_EXERCISE REQUIREMENTS_
The expected answer is every line from the material below that has the word "component".

_DATASET EXCERPTS_

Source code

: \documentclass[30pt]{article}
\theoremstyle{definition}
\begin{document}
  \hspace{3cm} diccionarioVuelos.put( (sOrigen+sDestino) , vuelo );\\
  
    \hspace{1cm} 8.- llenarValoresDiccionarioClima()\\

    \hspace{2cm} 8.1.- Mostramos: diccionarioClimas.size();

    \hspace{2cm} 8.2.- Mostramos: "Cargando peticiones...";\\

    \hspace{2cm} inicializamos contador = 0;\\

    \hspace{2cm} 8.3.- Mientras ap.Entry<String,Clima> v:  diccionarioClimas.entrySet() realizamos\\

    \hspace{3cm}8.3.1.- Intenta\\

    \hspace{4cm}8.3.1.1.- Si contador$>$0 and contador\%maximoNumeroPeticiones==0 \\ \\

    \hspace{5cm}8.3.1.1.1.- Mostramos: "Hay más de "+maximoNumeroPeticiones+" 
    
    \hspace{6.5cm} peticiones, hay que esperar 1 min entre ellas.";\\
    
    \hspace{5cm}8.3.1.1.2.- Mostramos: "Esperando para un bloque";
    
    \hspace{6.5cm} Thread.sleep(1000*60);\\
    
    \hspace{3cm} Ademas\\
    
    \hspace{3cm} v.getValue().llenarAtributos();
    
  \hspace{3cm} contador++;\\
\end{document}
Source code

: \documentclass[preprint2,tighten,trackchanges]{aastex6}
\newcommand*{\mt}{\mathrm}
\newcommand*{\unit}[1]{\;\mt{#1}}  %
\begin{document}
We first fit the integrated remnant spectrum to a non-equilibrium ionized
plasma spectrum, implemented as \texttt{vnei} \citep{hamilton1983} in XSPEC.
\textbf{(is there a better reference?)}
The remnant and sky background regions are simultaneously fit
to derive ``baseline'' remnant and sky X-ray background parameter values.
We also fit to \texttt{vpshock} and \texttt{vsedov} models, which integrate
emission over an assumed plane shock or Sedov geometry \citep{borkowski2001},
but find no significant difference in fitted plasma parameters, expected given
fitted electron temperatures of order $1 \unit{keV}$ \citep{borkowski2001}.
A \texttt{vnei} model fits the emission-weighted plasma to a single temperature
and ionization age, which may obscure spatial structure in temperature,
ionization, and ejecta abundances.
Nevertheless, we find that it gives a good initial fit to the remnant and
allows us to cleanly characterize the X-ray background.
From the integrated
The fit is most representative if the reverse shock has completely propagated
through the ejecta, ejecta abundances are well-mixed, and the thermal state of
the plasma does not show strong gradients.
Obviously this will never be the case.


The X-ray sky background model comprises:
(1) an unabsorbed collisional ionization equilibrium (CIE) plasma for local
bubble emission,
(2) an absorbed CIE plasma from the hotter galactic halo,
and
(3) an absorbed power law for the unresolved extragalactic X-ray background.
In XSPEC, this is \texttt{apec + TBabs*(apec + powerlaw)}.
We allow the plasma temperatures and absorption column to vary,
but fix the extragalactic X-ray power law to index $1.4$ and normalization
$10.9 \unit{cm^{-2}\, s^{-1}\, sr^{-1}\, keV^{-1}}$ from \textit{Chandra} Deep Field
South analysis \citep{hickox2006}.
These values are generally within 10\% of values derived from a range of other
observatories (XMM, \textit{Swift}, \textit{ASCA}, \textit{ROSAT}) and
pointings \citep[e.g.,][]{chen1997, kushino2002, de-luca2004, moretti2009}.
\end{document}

...

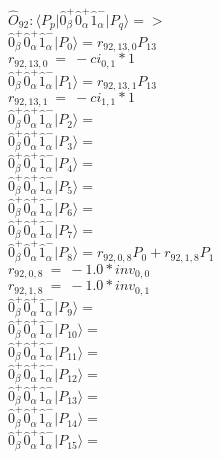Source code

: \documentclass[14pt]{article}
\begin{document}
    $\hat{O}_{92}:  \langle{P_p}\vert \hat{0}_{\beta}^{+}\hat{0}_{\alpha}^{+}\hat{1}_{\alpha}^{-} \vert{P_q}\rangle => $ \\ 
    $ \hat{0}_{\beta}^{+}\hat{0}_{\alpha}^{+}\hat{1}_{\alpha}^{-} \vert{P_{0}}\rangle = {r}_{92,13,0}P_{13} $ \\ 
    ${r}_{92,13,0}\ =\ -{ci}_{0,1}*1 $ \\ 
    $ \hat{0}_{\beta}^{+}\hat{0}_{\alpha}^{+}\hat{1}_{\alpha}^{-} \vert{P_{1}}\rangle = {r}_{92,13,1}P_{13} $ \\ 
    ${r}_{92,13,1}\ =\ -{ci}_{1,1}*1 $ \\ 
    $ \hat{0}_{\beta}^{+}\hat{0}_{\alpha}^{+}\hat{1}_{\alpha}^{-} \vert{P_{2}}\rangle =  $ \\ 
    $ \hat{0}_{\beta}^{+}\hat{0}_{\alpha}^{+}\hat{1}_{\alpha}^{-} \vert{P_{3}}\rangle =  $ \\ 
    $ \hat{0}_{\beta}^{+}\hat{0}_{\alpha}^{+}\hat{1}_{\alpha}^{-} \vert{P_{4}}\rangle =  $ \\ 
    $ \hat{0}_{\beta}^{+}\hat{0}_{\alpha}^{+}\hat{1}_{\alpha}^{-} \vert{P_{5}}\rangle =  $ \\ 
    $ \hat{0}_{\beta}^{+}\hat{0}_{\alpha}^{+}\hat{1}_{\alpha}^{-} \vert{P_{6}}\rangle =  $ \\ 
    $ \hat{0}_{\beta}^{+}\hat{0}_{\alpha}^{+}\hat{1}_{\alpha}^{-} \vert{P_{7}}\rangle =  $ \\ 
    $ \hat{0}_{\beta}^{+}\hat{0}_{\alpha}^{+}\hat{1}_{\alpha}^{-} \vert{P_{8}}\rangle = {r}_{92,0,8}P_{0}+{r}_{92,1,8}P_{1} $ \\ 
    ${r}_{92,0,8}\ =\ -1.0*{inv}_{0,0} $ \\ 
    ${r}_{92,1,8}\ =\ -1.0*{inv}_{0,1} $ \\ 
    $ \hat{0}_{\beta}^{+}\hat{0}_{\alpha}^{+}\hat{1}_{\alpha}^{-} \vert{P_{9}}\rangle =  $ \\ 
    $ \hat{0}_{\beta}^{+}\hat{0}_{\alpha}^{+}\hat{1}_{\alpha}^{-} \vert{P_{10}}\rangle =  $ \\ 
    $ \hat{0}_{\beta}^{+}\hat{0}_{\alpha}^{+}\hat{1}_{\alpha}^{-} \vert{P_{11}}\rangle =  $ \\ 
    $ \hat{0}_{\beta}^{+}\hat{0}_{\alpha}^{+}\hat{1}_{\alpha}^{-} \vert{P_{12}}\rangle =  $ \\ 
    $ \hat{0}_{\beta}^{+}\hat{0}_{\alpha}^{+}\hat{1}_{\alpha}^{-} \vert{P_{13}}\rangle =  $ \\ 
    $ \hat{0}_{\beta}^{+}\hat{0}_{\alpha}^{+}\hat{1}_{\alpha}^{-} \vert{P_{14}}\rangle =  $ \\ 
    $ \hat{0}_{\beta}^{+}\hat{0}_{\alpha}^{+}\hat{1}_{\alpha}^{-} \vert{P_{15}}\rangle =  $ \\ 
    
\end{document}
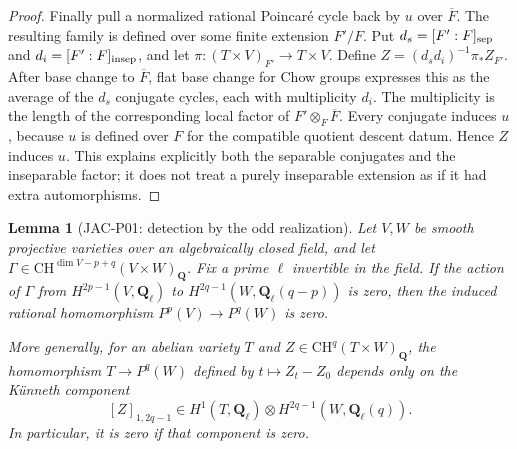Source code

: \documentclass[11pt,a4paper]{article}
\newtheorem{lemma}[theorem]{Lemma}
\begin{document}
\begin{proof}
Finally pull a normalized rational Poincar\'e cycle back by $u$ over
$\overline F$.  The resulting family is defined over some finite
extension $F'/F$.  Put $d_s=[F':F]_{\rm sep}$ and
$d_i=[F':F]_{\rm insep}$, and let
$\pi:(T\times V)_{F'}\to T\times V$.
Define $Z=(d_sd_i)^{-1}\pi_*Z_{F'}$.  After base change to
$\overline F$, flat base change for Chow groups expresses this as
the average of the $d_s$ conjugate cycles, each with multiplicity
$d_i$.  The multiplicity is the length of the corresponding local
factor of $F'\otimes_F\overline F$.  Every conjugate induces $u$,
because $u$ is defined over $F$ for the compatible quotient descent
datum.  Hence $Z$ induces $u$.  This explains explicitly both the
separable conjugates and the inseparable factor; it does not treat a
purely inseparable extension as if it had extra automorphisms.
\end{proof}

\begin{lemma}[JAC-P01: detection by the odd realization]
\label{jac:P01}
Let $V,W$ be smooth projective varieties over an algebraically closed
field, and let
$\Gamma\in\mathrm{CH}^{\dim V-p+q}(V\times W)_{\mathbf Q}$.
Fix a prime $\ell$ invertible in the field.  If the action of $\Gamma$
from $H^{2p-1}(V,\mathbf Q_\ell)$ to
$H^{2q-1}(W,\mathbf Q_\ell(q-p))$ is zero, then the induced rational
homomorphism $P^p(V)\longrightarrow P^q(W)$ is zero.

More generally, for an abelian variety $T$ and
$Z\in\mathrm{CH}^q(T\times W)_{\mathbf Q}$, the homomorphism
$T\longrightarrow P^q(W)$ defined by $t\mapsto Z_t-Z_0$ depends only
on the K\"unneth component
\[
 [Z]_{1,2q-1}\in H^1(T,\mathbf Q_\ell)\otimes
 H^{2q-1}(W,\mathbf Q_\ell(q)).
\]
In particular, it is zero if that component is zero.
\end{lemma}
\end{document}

...

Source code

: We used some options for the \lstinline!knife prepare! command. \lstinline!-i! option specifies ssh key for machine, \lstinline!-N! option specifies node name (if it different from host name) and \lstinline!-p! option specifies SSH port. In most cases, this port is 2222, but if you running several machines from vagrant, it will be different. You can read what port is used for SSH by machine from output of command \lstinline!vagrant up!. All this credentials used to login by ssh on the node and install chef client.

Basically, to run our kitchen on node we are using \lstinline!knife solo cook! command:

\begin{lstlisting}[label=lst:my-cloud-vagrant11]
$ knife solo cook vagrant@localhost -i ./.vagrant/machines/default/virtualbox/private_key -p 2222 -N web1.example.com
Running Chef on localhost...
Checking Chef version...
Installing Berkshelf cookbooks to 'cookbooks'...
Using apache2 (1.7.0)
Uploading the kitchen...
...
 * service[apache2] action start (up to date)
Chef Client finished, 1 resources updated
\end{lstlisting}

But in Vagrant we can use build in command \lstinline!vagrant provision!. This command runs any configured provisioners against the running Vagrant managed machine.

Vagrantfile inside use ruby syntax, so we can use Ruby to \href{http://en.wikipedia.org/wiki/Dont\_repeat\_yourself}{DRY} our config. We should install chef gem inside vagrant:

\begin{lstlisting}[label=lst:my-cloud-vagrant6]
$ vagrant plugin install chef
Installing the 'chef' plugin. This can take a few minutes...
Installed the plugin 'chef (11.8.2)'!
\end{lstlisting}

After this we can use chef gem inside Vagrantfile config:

_EXERCISE RESPONSE_
on the K\"unneth component
In particular, it is zero if that component is zero.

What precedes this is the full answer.